Il 16 giugno si è tenuto un presidio di fronte all’ingresso del Palazzo Reale di Napoli, sede storica della Biblioteca Nazionale, organizzato dall’associazione Mi riconosci? Sono un professionista dei beni culturali per protestare contro lo spostamento della Biblioteca da Palazzo Reale al Real Albergo dei Poveri di Piazza Carlo III.
In occasione della visita del ministro Dario Franceschini a Napoli per la Conferenza dei Ministri della Cultura della regione Euro, lƏ attivistƏ di Mi riconosci hanno organizzato una manifestazione per segnalare il loro dissenso nei confronti della decisione del ministero della Cultura di utilizzare 100 milioni di euro delle risorse del PNRR destinate a Napoli per finanziare un progetto che mette a rischio la tutela dei libri conservati nella Biblioteca, contribuendo a portare avanti il processo di privatizzazione dei beni culturali in atto già da qualche anno, che è stato più volte oggetto di critica da parte del comitato Mi riconosci.
La Biblioteca Nazionale di Napoli, infatti, ospita nelle sue sale un patrimonio dal valore culturale ed economico inestimabile: vi sono conservati circa 2 milioni di volumi, tra cui circa 5.000 incunaboli, 40.000 cinquecentine e 30 mila manoscritti, incluso l’intero corpus autografo delle opere di Giacomo Leopardi, i testi autografi di San Tommaso d’Aquino, Giambattista Vico, Ludovico Ariosto, Torquato Tasso, Giuseppe Ungaretti, Francesco De Sanctis, Benedetto Croce e tanti altri.

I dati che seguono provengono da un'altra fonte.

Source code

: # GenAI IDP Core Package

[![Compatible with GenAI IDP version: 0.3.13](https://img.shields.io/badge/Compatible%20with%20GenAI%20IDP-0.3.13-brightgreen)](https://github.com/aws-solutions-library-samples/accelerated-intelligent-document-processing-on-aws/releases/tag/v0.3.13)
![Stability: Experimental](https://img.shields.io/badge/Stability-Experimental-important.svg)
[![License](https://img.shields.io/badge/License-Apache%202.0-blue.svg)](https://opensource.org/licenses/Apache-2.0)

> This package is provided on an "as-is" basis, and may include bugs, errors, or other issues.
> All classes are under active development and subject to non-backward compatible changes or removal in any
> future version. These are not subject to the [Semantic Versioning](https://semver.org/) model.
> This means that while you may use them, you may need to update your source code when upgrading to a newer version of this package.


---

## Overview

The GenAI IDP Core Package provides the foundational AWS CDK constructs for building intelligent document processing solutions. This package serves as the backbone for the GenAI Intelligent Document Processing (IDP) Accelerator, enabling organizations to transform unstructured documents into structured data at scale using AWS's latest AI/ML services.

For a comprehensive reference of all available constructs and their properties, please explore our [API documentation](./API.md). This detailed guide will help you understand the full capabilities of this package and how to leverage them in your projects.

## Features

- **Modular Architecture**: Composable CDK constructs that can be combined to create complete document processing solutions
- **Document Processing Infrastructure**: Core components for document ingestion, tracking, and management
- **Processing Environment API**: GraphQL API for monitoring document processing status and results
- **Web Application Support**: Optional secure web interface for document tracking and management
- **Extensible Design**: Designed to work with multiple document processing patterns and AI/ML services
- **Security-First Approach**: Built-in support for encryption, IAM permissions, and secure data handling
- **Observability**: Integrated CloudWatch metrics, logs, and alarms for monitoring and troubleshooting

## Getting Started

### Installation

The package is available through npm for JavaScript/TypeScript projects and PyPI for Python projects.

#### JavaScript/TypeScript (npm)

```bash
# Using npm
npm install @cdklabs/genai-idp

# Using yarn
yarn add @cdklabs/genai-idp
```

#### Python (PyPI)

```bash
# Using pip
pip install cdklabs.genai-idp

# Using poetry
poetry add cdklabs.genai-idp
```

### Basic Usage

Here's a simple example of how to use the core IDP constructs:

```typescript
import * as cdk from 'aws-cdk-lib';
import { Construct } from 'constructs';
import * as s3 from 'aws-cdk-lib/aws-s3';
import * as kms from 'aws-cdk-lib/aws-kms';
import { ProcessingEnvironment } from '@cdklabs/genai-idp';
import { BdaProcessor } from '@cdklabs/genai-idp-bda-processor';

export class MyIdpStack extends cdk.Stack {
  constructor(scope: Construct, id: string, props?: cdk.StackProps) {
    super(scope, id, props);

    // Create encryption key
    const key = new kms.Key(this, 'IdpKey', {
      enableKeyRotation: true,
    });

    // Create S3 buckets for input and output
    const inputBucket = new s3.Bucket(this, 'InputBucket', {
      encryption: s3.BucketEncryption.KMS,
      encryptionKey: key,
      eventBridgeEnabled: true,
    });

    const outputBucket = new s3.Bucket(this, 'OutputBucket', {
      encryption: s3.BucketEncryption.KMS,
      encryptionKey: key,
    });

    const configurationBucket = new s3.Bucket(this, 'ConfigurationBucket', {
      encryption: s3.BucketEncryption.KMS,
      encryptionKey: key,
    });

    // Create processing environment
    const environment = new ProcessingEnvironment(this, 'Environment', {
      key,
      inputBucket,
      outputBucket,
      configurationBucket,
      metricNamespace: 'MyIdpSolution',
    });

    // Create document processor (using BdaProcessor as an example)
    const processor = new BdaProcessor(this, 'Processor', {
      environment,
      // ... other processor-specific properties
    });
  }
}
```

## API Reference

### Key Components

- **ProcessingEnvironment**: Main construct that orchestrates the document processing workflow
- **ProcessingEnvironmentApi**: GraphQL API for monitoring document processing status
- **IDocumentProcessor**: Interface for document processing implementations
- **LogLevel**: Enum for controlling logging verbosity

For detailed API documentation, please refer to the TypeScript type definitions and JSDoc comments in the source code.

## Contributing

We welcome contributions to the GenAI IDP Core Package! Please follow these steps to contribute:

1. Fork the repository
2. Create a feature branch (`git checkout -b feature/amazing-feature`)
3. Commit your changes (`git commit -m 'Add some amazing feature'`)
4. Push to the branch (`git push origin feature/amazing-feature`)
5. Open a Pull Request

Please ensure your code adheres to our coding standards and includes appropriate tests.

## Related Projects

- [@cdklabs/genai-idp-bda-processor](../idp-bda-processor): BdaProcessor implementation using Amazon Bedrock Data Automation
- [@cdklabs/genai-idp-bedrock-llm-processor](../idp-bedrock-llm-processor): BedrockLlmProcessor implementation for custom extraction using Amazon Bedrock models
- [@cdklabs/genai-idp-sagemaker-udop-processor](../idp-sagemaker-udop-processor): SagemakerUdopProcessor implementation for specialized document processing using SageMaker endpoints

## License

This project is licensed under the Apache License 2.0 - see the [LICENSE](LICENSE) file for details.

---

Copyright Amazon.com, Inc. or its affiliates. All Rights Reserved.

Maneggiare libri e manoscritti antichi è un’operazione destinata a persone competenti in ambito filologico, studiosƏ che sanno che spostare libri così antichi vuol dire rischiare di comprometterne l’integrità e quindi di perdere delle testimonianze fondamentali del patrimonio artistico nazionale.
Eppure il ministero della Cultura giustifica il trasferimento sostenendo la necessità di spazi più ampi all’interno di Palazzo Reale per esposizioni museali e, più in generale, per grandi eventi di stampo istituzionale e non, magari in grado di dare dei profitti che spesso mancano quando si tratta di quei beni culturali che difficilmente si prestano alla monetizzazione, come ad esempio biblioteche e archivi. D’altronde, quello di Napoli è un modello per il quale è prevista una applicazione su scala nazionale e valido quindi anche per altre città, come nel caso dello spostamento della Biblioteca di Archeologia e Storia dell’arte di Roma da Palazzo Venezia a Palazzo San Felice, al Quirinale, per la quale sono state addotte le stesse motivazioni.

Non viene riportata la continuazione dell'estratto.